_ASSIGNMENT_
Give back the entries in full, exactly as they are written.

=== DATA FOR ANALYSIS ===

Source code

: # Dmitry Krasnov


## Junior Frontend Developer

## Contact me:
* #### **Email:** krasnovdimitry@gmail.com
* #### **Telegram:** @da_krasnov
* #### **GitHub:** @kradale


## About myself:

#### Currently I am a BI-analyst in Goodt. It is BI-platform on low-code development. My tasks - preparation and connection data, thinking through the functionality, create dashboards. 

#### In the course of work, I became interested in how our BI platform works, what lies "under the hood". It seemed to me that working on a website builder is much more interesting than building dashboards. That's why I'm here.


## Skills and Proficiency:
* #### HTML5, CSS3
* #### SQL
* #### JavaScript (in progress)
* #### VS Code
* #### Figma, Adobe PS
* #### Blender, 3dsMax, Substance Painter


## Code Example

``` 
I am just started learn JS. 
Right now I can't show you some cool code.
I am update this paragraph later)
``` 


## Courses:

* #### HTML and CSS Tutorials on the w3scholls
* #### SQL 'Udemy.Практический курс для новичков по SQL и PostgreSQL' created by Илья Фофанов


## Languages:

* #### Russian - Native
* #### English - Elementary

===

_RESPONSE TO THIS TASK_
Source code

: # Dmitry Krasnov


## Junior Frontend Developer

## Contact me:
* #### **Email:** krasnovdimitry@gmail.com
* #### **Telegram:** @da_krasnov
* #### **GitHub:** @kradale


## About myself:

#### Currently I am a BI-analyst in Goodt. It is BI-platform on low-code development. My tasks - preparation and connection data, thinking through the functionality, create dashboards. 

#### In the course of work, I became interested in how our BI platform works, what lies "under the hood". It seemed to me that working on a website builder is much more interesting than building dashboards. That's why I'm here.


## Skills and Proficiency:
* #### HTML5, CSS3
* #### SQL
* #### JavaScript (in progress)
* #### VS Code
* #### Figma, Adobe PS
* #### Blender, 3dsMax, Substance Painter


## Code Example

``` 
I am just started learn JS. 
Right now I can't show you some cool code.
I am update this paragraph later)
``` 


## Courses:

* #### HTML and CSS Tutorials on the w3scholls
* #### SQL 'Udemy.Практический курс для новичков по SQL и PostgreSQL' created by Илья Фофанов


## Languages:

* #### Russian - Native
* #### English - Elementary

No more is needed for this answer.